→ The task
Each line of data below must be printed exactly as written, with any pictures removed.

→ Extracted records
┄┄┄┄┄┄┄┄┄┄┄┄┄┄┄┄┄┄┄┄

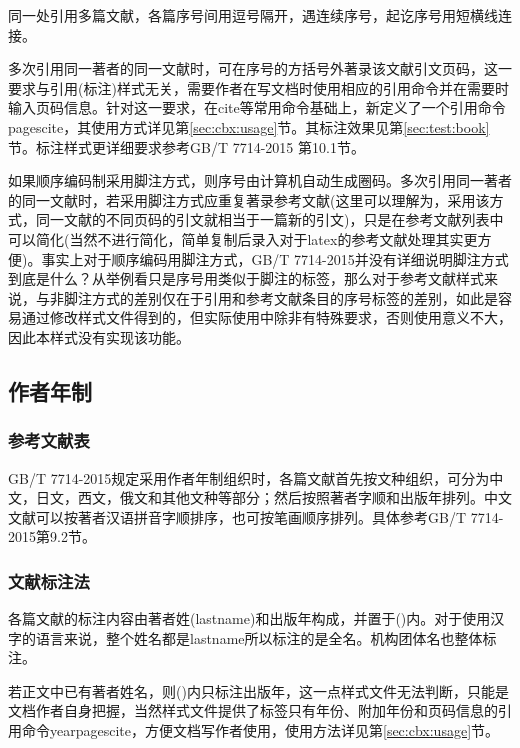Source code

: 同一处引用多篇文献，各篇序号间用逗号隔开，遇连续序号，起讫序号用短横线连接。

多次引用同一著者的同一文献时，可在序号的方括号外著录该文献引文页码，这一要求与引用(标注)样式无关，需要作者在写文档时使用相应的引用命令并在需要时输入页码信息。针对这一要求，在cite等常用命令基础上，新定义了一个引用命令pagescite，其使用方式详见第\ref{sec:cbx:usage}节。其标注效果见第\ref{sec:test:book}节。标注样式更详细要求参考GB/T 7714-2015 第10.1节。

如果顺序编码制采用脚注方式，则序号由计算机自动生成圈码。多次引用同一著者的同一文献时，若采用脚注方式应重复著录参考文献(这里可以理解为，采用该方式，同一文献的不同页码的引文就相当于一篇新的引文)，只是在参考文献列表中可以简化(当然不进行简化，简单复制后录入对于latex的参考文献处理其实更方便)。事实上对于顺序编码用脚注方式，GB/T 7714-2015并没有详细说明脚注方式到底是什么？从举例看只是序号用类似于脚注的标签，那么对于参考文献样式来说，与非脚注方式的差别仅在于引用和参考文献条目的序号标签的差别，如此是容易通过修改样式文件得到的，但实际使用中除非有特殊要求，否则使用意义不大，因此本样式没有实现该功能。

\subsection{作者年制}

\subsubsection{参考文献表}

GB/T 7714-2015规定采用作者年制组织时，各篇文献首先按文种组织，可分为中文，日文，西文，俄文和其他文种等部分；然后按照著者字顺和出版年排列。中文文献可以按著者汉语拼音字顺排序，也可按笔画顺序排列。具体参考GB/T 7714-2015第9.2节。


\subsubsection{文献标注法}
各篇文献的标注内容由著者姓(lastname)和出版年构成，并置于()内。对于使用汉字的语言来说，整个姓名都是lastname所以标注的是全名。机构团体名也整体标注。

若正文中已有著者姓名，则()内只标注出版年，这一点样式文件无法判断，只能是文档作者自身把握，当然样式文件提供了标签只有年份、附加年份和页码信息的引用命令yearpagescite，方便文档写作者使用，使用方法详见第\ref{sec:cbx:usage}节。

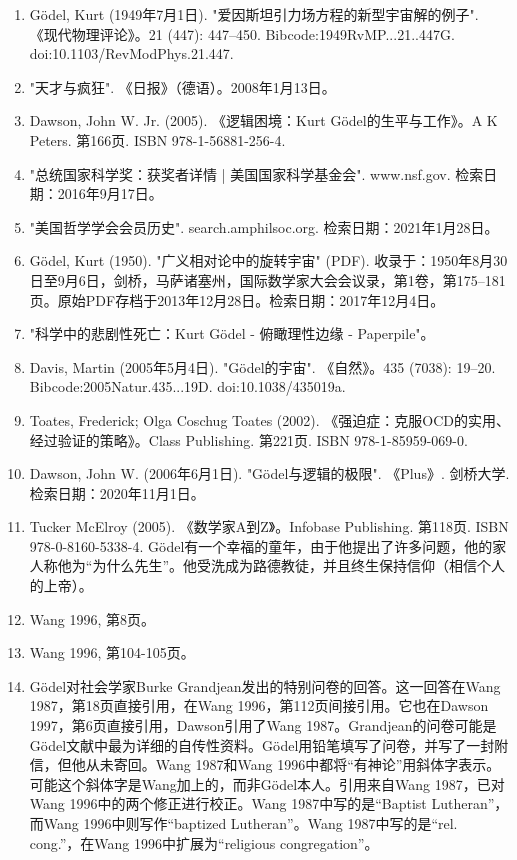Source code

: \begin{enumerate}
\item Gödel, Kurt (1949年7月1日). "爱因斯坦引力场方程的新型宇宙解的例子". 《现代物理评论》。21 (447): 447–450. Bibcode:1949RvMP...21..447G. doi:10.1103/RevModPhys.21.447.  
\item "天才与疯狂". 《日报》（德语）。2008年1月13日。  
\item Dawson, John W. Jr. (2005). 《逻辑困境：Kurt Gödel的生平与工作》。A K Peters. 第166页. ISBN 978-1-56881-256-4.  
\item "总统国家科学奖：获奖者详情 | 美国国家科学基金会". www.nsf.gov. 检索日期：2016年9月17日。  
\item "美国哲学学会会员历史". search.amphilsoc.org. 检索日期：2021年1月28日。  
\item Gödel, Kurt (1950). "广义相对论中的旋转宇宙" (PDF). 收录于：1950年8月30日至9月6日，剑桥，马萨诸塞州，国际数学家大会会议录，第1卷，第175–181页。原始PDF存档于2013年12月28日。检索日期：2017年12月4日。  
\item "科学中的悲剧性死亡：Kurt Gödel - 俯瞰理性边缘 - Paperpile"。  
\item Davis, Martin (2005年5月4日). "Gödel的宇宙". 《自然》。435 (7038): 19–20. Bibcode:2005Natur.435...19D. doi:10.1038/435019a.
\item Toates, Frederick; Olga Coschug Toates (2002). 《强迫症：克服OCD的实用、经过验证的策略》。Class Publishing. 第221页. ISBN 978-1-85959-069-0.  
\item Dawson, John W. (2006年6月1日). "Gödel与逻辑的极限". 《Plus》. 剑桥大学. 检索日期：2020年11月1日。  
\item Tucker McElroy (2005). 《数学家A到Z》。Infobase Publishing. 第118页. ISBN 978-0-8160-5338-4. Gödel有一个幸福的童年，由于他提出了许多问题，他的家人称他为“为什么先生”。他受洗成为路德教徒，并且终生保持信仰（相信个人的上帝）。  
\item Wang 1996, 第8页。  
\item Wang 1996, 第104-105页。  
\item Gödel对社会学家Burke Grandjean发出的特别问卷的回答。这一回答在Wang 1987，第18页直接引用，在Wang 1996，第112页间接引用。它也在Dawson 1997，第6页直接引用，Dawson引用了Wang 1987。Grandjean的问卷可能是Gödel文献中最为详细的自传性资料。Gödel用铅笔填写了问卷，并写了一封附信，但他从未寄回。Wang 1987和Wang 1996中都将“有神论”用斜体字表示。可能这个斜体字是Wang加上的，而非Gödel本人。引用来自Wang 1987，已对Wang 1996中的两个修正进行校正。Wang 1987中写的是“Baptist Lutheran”，而Wang 1996中则写作“baptized Lutheran”。Wang 1987中写的是“rel. cong.”，在Wang 1996中扩展为“religious congregation”。

\end{enumerate}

┄┄┄┄┄┄┄┄┄┄┄┄┄┄┄┄┄┄┄┄

→ Written reply
Source code

: 同一处引用多篇文献，各篇序号间用逗号隔开，遇连续序号，起讫序号用短横线连接。

多次引用同一著者的同一文献时，可在序号的方括号外著录该文献引文页码，这一要求与引用(标注)样式无关，需要作者在写文档时使用相应的引用命令并在需要时输入页码信息。针对这一要求，在cite等常用命令基础上，新定义了一个引用命令pagescite，其使用方式详见第\ref{sec:cbx:usage}节。其标注效果见第\ref{sec:test:book}节。标注样式更详细要求参考GB/T 7714-2015 第10.1节。

如果顺序编码制采用脚注方式，则序号由计算机自动生成圈码。多次引用同一著者的同一文献时，若采用脚注方式应重复著录参考文献(这里可以理解为，采用该方式，同一文献的不同页码的引文就相当于一篇新的引文)，只是在参考文献列表中可以简化(当然不进行简化，简单复制后录入对于latex的参考文献处理其实更方便)。事实上对于顺序编码用脚注方式，GB/T 7714-2015并没有详细说明脚注方式到底是什么？从举例看只是序号用类似于脚注的标签，那么对于参考文献样式来说，与非脚注方式的差别仅在于引用和参考文献条目的序号标签的差别，如此是容易通过修改样式文件得到的，但实际使用中除非有特殊要求，否则使用意义不大，因此本样式没有实现该功能。

\subsection{作者年制}

\subsubsection{参考文献表}

GB/T 7714-2015规定采用作者年制组织时，各篇文献首先按文种组织，可分为中文，日文，西文，俄文和其他文种等部分；然后按照著者字顺和出版年排列。中文文献可以按著者汉语拼音字顺排序，也可按笔画顺序排列。具体参考GB/T 7714-2015第9.2节。


\subsubsection{文献标注法}
各篇文献的标注内容由著者姓(lastname)和出版年构成，并置于()内。对于使用汉字的语言来说，整个姓名都是lastname所以标注的是全名。机构团体名也整体标注。

若正文中已有著者姓名，则()内只标注出版年，这一点样式文件无法判断，只能是文档作者自身把握，当然样式文件提供了标签只有年份、附加年份和页码信息的引用命令yearpagescite，方便文档写作者使用，使用方法详见第\ref{sec:cbx:usage}节。

Source code

: \begin{enumerate}
\item Gödel, Kurt (1949年7月1日). "爱因斯坦引力场方程的新型宇宙解的例子". 《现代物理评论》。21 (447): 447–450. Bibcode:1949RvMP...21..447G. doi:10.1103/RevModPhys.21.447.  
\item "天才与疯狂". 《日报》（德语）。2008年1月13日。  
\item Dawson, John W. Jr. (2005). 《逻辑困境：Kurt Gödel的生平与工作》。A K Peters. 第166页. ISBN 978-1-56881-256-4.  
\item "总统国家科学奖：获奖者详情 | 美国国家科学基金会". www.nsf.gov. 检索日期：2016年9月17日。  
\item "美国哲学学会会员历史". search.amphilsoc.org. 检索日期：2021年1月28日。  
\item Gödel, Kurt (1950). "广义相对论中的旋转宇宙" (PDF). 收录于：1950年8月30日至9月6日，剑桥，马萨诸塞州，国际数学家大会会议录，第1卷，第175–181页。原始PDF存档于2013年12月28日。检索日期：2017年12月4日。  
\item "科学中的悲剧性死亡：Kurt Gödel - 俯瞰理性边缘 - Paperpile"。  
\item Davis, Martin (2005年5月4日). "Gödel的宇宙". 《自然》。435 (7038): 19–20. Bibcode:2005Natur.435...19D. doi:10.1038/435019a.
\item Toates, Frederick; Olga Coschug Toates (2002). 《强迫症：克服OCD的实用、经过验证的策略》。Class Publishing. 第221页. ISBN 978-1-85959-069-0.  
\item Dawson, John W. (2006年6月1日). "Gödel与逻辑的极限". 《Plus》. 剑桥大学. 检索日期：2020年11月1日。  
\item Tucker McElroy (2005). 《数学家A到Z》。Infobase Publishing. 第118页. ISBN 978-0-8160-5338-4. Gödel有一个幸福的童年，由于他提出了许多问题，他的家人称他为“为什么先生”。他受洗成为路德教徒，并且终生保持信仰（相信个人的上帝）。  
\item Wang 1996, 第8页。  
\item Wang 1996, 第104-105页。  
\item Gödel对社会学家Burke Grandjean发出的特别问卷的回答。这一回答在Wang 1987，第18页直接引用，在Wang 1996，第112页间接引用。它也在Dawson 1997，第6页直接引用，Dawson引用了Wang 1987。Grandjean的问卷可能是Gödel文献中最为详细的自传性资料。Gödel用铅笔填写了问卷，并写了一封附信，但他从未寄回。Wang 1987和Wang 1996中都将“有神论”用斜体字表示。可能这个斜体字是Wang加上的，而非Gödel本人。引用来自Wang 1987，已对Wang 1996中的两个修正进行校正。Wang 1987中写的是“Baptist Lutheran”，而Wang 1996中则写作“baptized Lutheran”。Wang 1987中写的是“rel. cong.”，在Wang 1996中扩展为“religious congregation”。

\end{enumerate}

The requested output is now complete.